# Goal of the exercise:
Among the lines below, a stretch begins at the one with "be below 20ms." and ends at the one with "Citrix Content Collaboration offers". Repeat that stretch exactly, ends included.

Stored data:

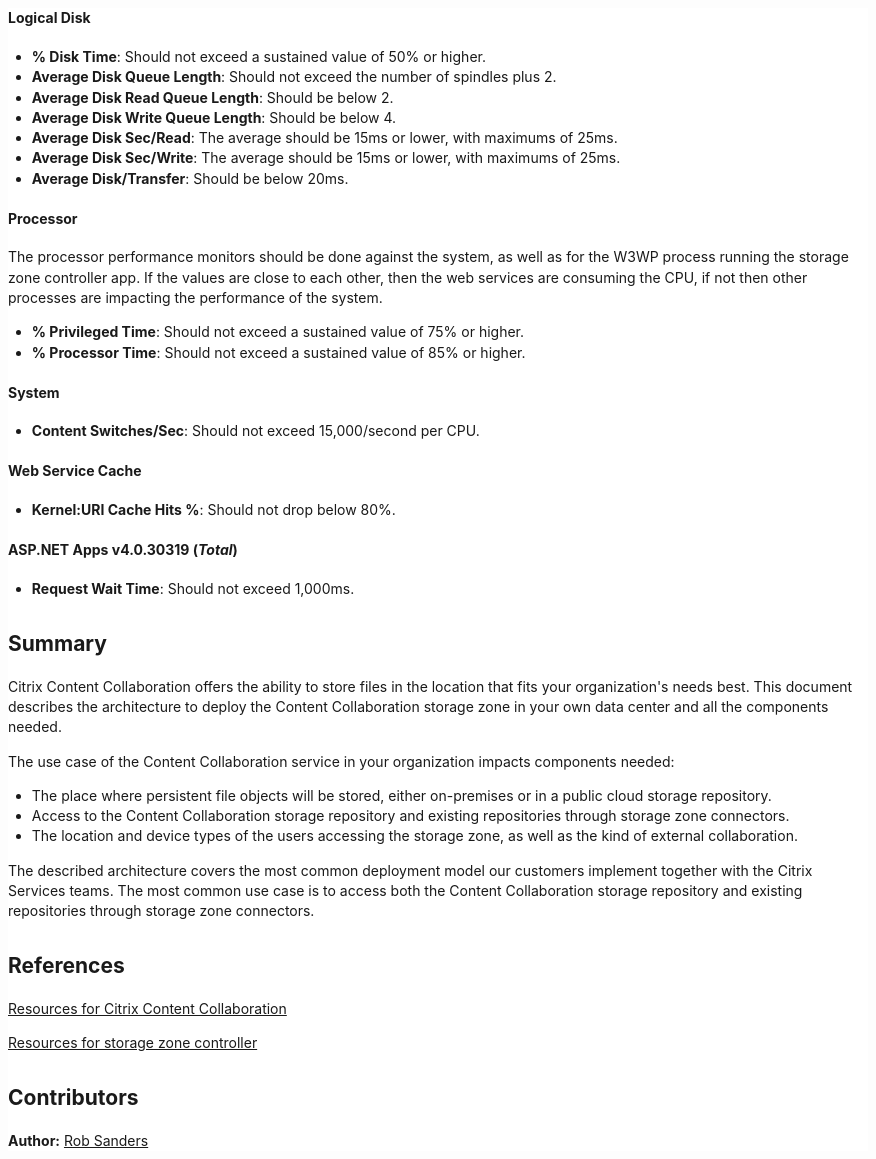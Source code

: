 #### Logical Disk

-  **% Disk Time**: Should not exceed a sustained value of 50% or higher.
-  **Average Disk Queue Length**: Should not exceed the number of spindles plus 2.
-  **Average Disk Read Queue Length**: Should be below 2.
-  **Average Disk Write Queue Length**: Should be below 4.
-  **Average Disk Sec/Read**: The average should be 15ms or lower, with maximums of 25ms.
-  **Average Disk Sec/Write**: The average should be 15ms or lower, with maximums of 25ms.
-  **Average Disk/Transfer**: Should be below 20ms.

#### Processor

The processor performance monitors should be done against the system, as well as for the W3WP process running the storage zone controller app. If the values are close to each other, then the web services are consuming the CPU, if not then other processes are impacting the performance of the system.

-  **% Privileged Time**: Should not exceed a sustained value of 75% or higher.
-  **% Processor Time**: Should not exceed a sustained value of 85% or higher.

#### System

-  **Content Switches/Sec**: Should not exceed 15,000/second per CPU.

#### Web Service Cache

-  **Kernel:URI Cache Hits %**: Should not drop below 80%.

#### ASP.NET Apps v4.0.30319 (_Total_)

-  **Request Wait Time**: Should not exceed 1,000ms.

## Summary

Citrix Content Collaboration offers the ability to store files in the location that fits your organization's needs best. This document describes the architecture to deploy the Content Collaboration storage zone in your own data center and all the components needed.

The use case of the Content Collaboration service in your organization impacts components needed:

-  The place where persistent file objects will be stored, either on-premises or in a public cloud storage repository.
-  Access to the Content Collaboration storage repository and existing repositories through storage zone connectors.
-  The location and device types of the users accessing the storage zone, as well as the kind of external collaboration.

The described architecture covers the most common deployment model our customers implement together with the Citrix Services teams. The most common use case is to access both the Content Collaboration storage repository and existing repositories through storage zone connectors.

## References

[Resources for Citrix Content Collaboration](/en-us/citrix-content-collaboration.html)

[Resources for storage zone controller](/en-us/storagezones-controller)

## Contributors

**Author:** [Rob Sanders](mailto:rob.sanders@citrix.com)
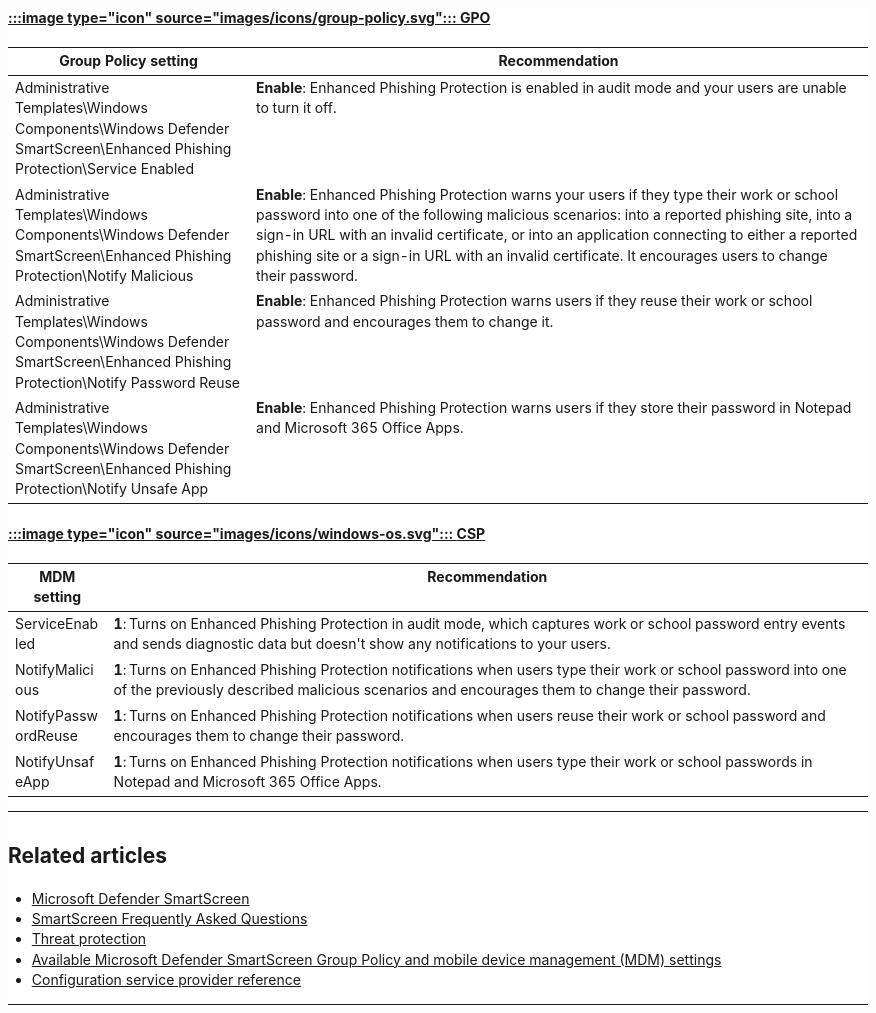 #### [:::image type="icon" source="images/icons/group-policy.svg"::: **GPO**](#tab/gpo)

|Group Policy setting|Recommendation|
|---------|---------|
|Administrative Templates\Windows Components\Windows Defender SmartScreen\Enhanced Phishing Protection\Service Enabled| **Enable**: Enhanced Phishing Protection is enabled in audit mode and your users are unable to turn it off.|
|Administrative Templates\Windows Components\Windows Defender SmartScreen\Enhanced Phishing Protection\Notify Malicious|**Enable**: Enhanced Phishing Protection warns your users if they type their work or school password into one of the following malicious scenarios: into a reported phishing site, into a sign-in URL with an invalid certificate, or into an application connecting to either a reported phishing site or a sign-in URL with an invalid certificate. It encourages users to change their password.|
|Administrative Templates\Windows Components\Windows Defender SmartScreen\Enhanced Phishing Protection\Notify Password Reuse|**Enable**: Enhanced Phishing Protection warns users if they reuse their work or school password and encourages them to change it.|
|Administrative Templates\Windows Components\Windows Defender SmartScreen\Enhanced Phishing Protection\Notify Unsafe App|**Enable**: Enhanced Phishing Protection warns users if they store their password in Notepad and Microsoft 365 Office Apps.|

#### [:::image type="icon" source="images/icons/windows-os.svg"::: **CSP**](#tab/csp)
  
|MDM setting|Recommendation|
|---------|---------|
|ServiceEnabled|**1**: Turns on Enhanced Phishing Protection in audit mode, which captures work or school password entry events and sends diagnostic data but doesn't show any notifications to your users.|
|NotifyMalicious|**1**: Turns on Enhanced Phishing Protection notifications when users type their work or school password into one of the previously described malicious scenarios and encourages them to change their password.|
|NotifyPasswordReuse|**1**: Turns on Enhanced Phishing Protection notifications when users reuse their work or school password and encourages them to change their password.|
|NotifyUnsafeApp|**1**: Turns on Enhanced Phishing Protection notifications when users type their work or school passwords in Notepad and Microsoft 365 Office Apps.|

---

## Related articles

- [Microsoft Defender SmartScreen](microsoft-defender-smartscreen-overview.md)
- [SmartScreen Frequently Asked Questions](https://fb.smartscreen.microsoft.com/smartscreenfaq.aspx)
- [Threat protection](../index.md)
- [Available Microsoft Defender SmartScreen Group Policy and mobile device management (MDM) settings](microsoft-defender-smartscreen-available-settings.md)
- [Configuration service provider reference](/windows/client-management/mdm/configuration-service-provider-reference)

------------

[WIN-1]: /windows/client-management/mdm/policy-csp-webthreatdefense

[MEM-2]: /mem/intune/configuration/settings-catalog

# Problem solution:
-  **Average Disk/Transfer**: Should be below 20ms.

#### Processor

The processor performance monitors should be done against the system, as well as for the W3WP process running the storage zone controller app. If the values are close to each other, then the web services are consuming the CPU, if not then other processes are impacting the performance of the system.

-  **% Privileged Time**: Should not exceed a sustained value of 75% or higher.
-  **% Processor Time**: Should not exceed a sustained value of 85% or higher.

#### System

-  **Content Switches/Sec**: Should not exceed 15,000/second per CPU.

#### Web Service Cache

-  **Kernel:URI Cache Hits %**: Should not drop below 80%.

#### ASP.NET Apps v4.0.30319 (_Total_)

-  **Request Wait Time**: Should not exceed 1,000ms.

## Summary

Citrix Content Collaboration offers the ability to store files in the location that fits your organization's needs best. This document describes the architecture to deploy the Content Collaboration storage zone in your own data center and all the components needed.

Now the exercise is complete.